By Christopher Reynolds
Enbridge Inc. has extended its push into liquefied natural gas as global demand soars, scooping up a stake in a proposed LNG project on the West Coast — even as the projected cost of the venture more than tripled.
On Friday, the Calgary-based energy company announced it was buying a 30 per cent stake in the construction and operation of the Woodfibre LNG processing and export facility near Squamish, B.C.
Pacific Energy retains a 70 per cent stake in the in the $5.1-billion project under the partnership agreement with Enbridge.
Previous stakeholder estimates pegged the cost at $1.6 billion. The higher price tag stems in part from funding to expand FortisBC Energy Inc.’s Eagle Mountain pipeline, which will connect the proposed plant to the Enbridge network.

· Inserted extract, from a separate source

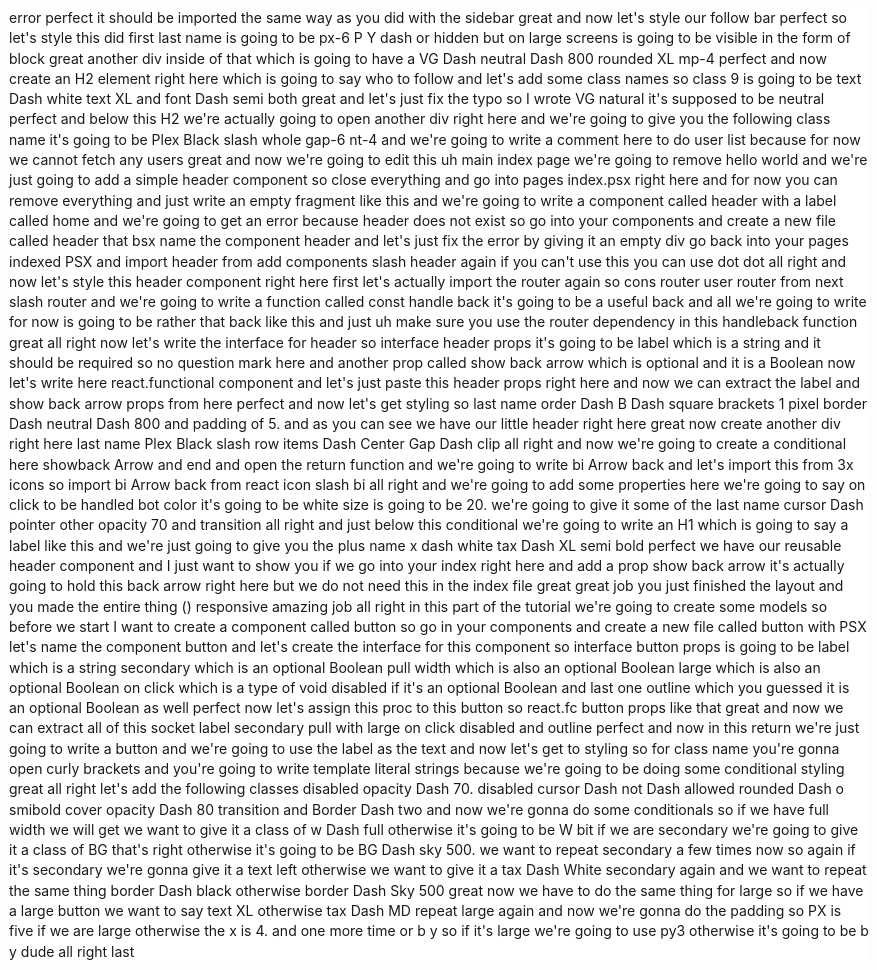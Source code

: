 error perfect it should be imported the same way as you did with the sidebar great and now let's style our follow bar perfect so let's style this did first last name is going to be px-6 P Y dash or hidden but on large screens is going to be visible in the form of block great another div inside of that which is going to have a VG Dash neutral Dash 800 rounded XL mp-4 perfect and now create an H2 element right here which is going to say who to follow and let's add some class names so class 9 is going to be text Dash white text XL and font Dash semi both great and let's just fix the typo so I wrote VG natural it's supposed to be neutral perfect and below this H2 we're actually going to open another div right here and we're going to give you the following class name it's going to be Plex Black slash whole gap-6 nt-4 and we're going to write a comment here to do user list because for now we cannot fetch any users great and now we're going to edit this uh main index page we're going to remove hello world and we're just going to add a simple header component so close everything and go into pages index.psx right here and for now you can remove everything and just write an empty fragment like this and we're going to write a component called header with a label called home and we're going to get an error because header does not exist so go into your components and create a new file called header that bsx name the component header and let's just fix the error by giving it an empty div go back into your pages indexed PSX and import header from add components slash header again if you can't use this you can use dot dot all right and now let's style this header component right here first let's actually import the router again so cons router user router from next slash router and we're going to write a function called const handle back it's going to be a useful back and all we're going to write for now is going to be rather that back like this and just uh make sure you use the router dependency in this handleback function great all right now let's write the interface for header so interface header props it's going to be label which is a string and it should be required so no question mark here and another prop called show back arrow which is optional and it is a Boolean now let's write here react.functional component and let's just paste this header props right here and now we can extract the label and show back arrow props from here perfect and now let's get styling so last name order Dash B Dash square brackets 1 pixel border Dash neutral Dash 800 and padding of 5. and as you can see we have our little header right here great now create another div right here last name Plex Black slash row items Dash Center Gap Dash clip all right and now we're going to create a conditional here showback Arrow and end and open the return function and we're going to write bi Arrow back and let's import this from 3x icons so import bi Arrow back from react icon slash bi all right and we're going to add some properties here we're going to say on click to be handled bot color it's going to be white size is going to be 20. we're going to give it some of the last name cursor Dash pointer other opacity 70 and transition all right and just below this conditional we're going to write an H1 which is going to say a label like this and we're just going to give you the plus name x dash white tax Dash XL semi bold perfect we have our reusable header component and I just want to show you if we go into your index right here and add a prop show back arrow it's actually going to hold this back arrow right here but we do not need this in the index file great great job you just finished the layout and you made the entire thing () responsive amazing job all right in this part of the tutorial we're going to create some models so before we start I want to create a component called button so go in your components and create a new file called button with PSX let's name the component button and let's create the interface for this component so interface button props is going to be label which is a string secondary which is an optional Boolean pull width which is also an optional Boolean large which is also an optional Boolean on click which is a type of void disabled if it's an optional Boolean and last one outline which you guessed it is an optional Boolean as well perfect now let's assign this proc to this button so react.fc button props like that great and now we can extract all of this socket label secondary pull with large on click disabled and outline perfect and now in this return we're just going to write a button and we're going to use the label as the text and now let's get to styling so for class name you're gonna open curly brackets and you're going to write template literal strings because we're going to be doing some conditional styling great all right let's add the following classes disabled opacity Dash 70. disabled cursor Dash not Dash allowed rounded Dash o smibold cover opacity Dash 80 transition and Border Dash two and now we're gonna do some conditionals so if we have full width we will get we want to give it a class of w Dash full otherwise it's going to be W bit if we are secondary we're going to give it a class of BG that's right otherwise it's going to be BG Dash sky 500. we want to repeat secondary a few times now so again if it's secondary we're gonna give it a text left otherwise we want to give it a tax Dash White secondary again and we want to repeat the same thing border Dash black otherwise border Dash Sky 500 great now we have to do the same thing for large so if we have a large button we want to say text XL otherwise tax Dash MD repeat large again and now we're gonna do the padding so PX is five if we are large otherwise the x is 4. and one more time or b y so if it's large we're going to use py3 otherwise it's going to be b y dude all right last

“This facility will provide global LNG markets with a safe, secure and sustainable source of B.C. natural gas through long-term transportation agreement on our T-South pipeline system” — a pipeline section that links British Columbia’s Lower Mainland to production-heavy northeastern B.C. — Enbridge CEO Al Monaco said in a statement.
“Expanding global access to natural gas through LNG will play a critical role in North America’s energy future and will help to reduce the world’s greenhouse gas emissions through the displacement of coal-fired power generation.”
The announcement comes as U.S. benchmark natural gas prices approached US$9 per mmBTU this week amid concerns about global energy security and Russia’s invasion of Ukraine.
Monaco has been vocal in recent months about his belief in natural gas exports as a major opportunity for North America right now, and said Enbridge is seeing a strong pickup in commercial interest from Asia and Europe to secure export capacity.
The project, which Woodfibre LNG said in 2017 would likely begin two years later, stated earlier this year it expects major construction to get underway in 2023, issuing in April a notice to proceed to McDermott International, its main contractor.
Planned for the site of the century-old Woodfibre pulp and paper mill — it closed in 2006 — the plant is slated to pump out 2.1 million tonnes of LNG per year, with a storage capacity of 250,000 cubic metres.
In 2017, the National Energy Board approved a 40-year export licence for the facility. The project has also received environmental green lights from the provincial and federal governments as well as the Squamish First Nation, which gave the go-ahead following a $1.1-billion benefit agreement.
The venture continues to face some opposition, however.
Climate-activist group My Sea to Sky said the project’s economic viability is “shaky” and hinges on hefty incentives and subsidies from the government.
“This is a risky investment by Enbridge that has a high likelihood of becoming a stranded asset,” Tracey Saxby, the group’s executive director, said in a statement.
“Building LNG facilities is a multi-decade investment that will increase fracking in northern B.C. and lock the province into fossil fuels for decades … There is no such thing as low-emissions LNG.”
Saxby also claimed the facility would put residents of Howe Sound and Vancouver at risk due to ramped-up tanker and pipeline activity.
Ratnesh Bedi, president of Pacific Energy, which is owned by Singapore-based RGE, said Enbridge’s investment “further accelerates Canada’s ability to be a meaningful player in the global energy transition with the production of the world’s lowest carbon LNG.”
Woodfibre LNG will use electric motor drives powered by hydroelectric energy, making the plant “one of the lowest-emission LNG export facilities in the world,” Enbridge said.
On Friday, the company reported that earnings attributable to common shareholders dropped in its most recent quarter despite higher revenue.
Enbridge earned $450 million or 22 cents per share in its second quarter, compared with $1.39 billion or 69 cents per share a year earlier.
Adjusted profits were $1.35 billion or 67 cents per share, compared with $1.36 billion or 67 cents per share in the same period of 2021.
Revenue in the three months ended June 30 was $13.22 billion, compared with $10.95 billion in the prior year quarter, the company said.
Enbridge reaffirmed its 2022 financial guidance for earnings before interest, taxes, depreciation and amortization of between $15.0 billion and $15.6 billion and distributable cash flow of $5.20 to $5.50 per share.
It said strong operational performance is expected to be offset by challenging market conditions affecting energy services and higher financing costs due to rising interest rates.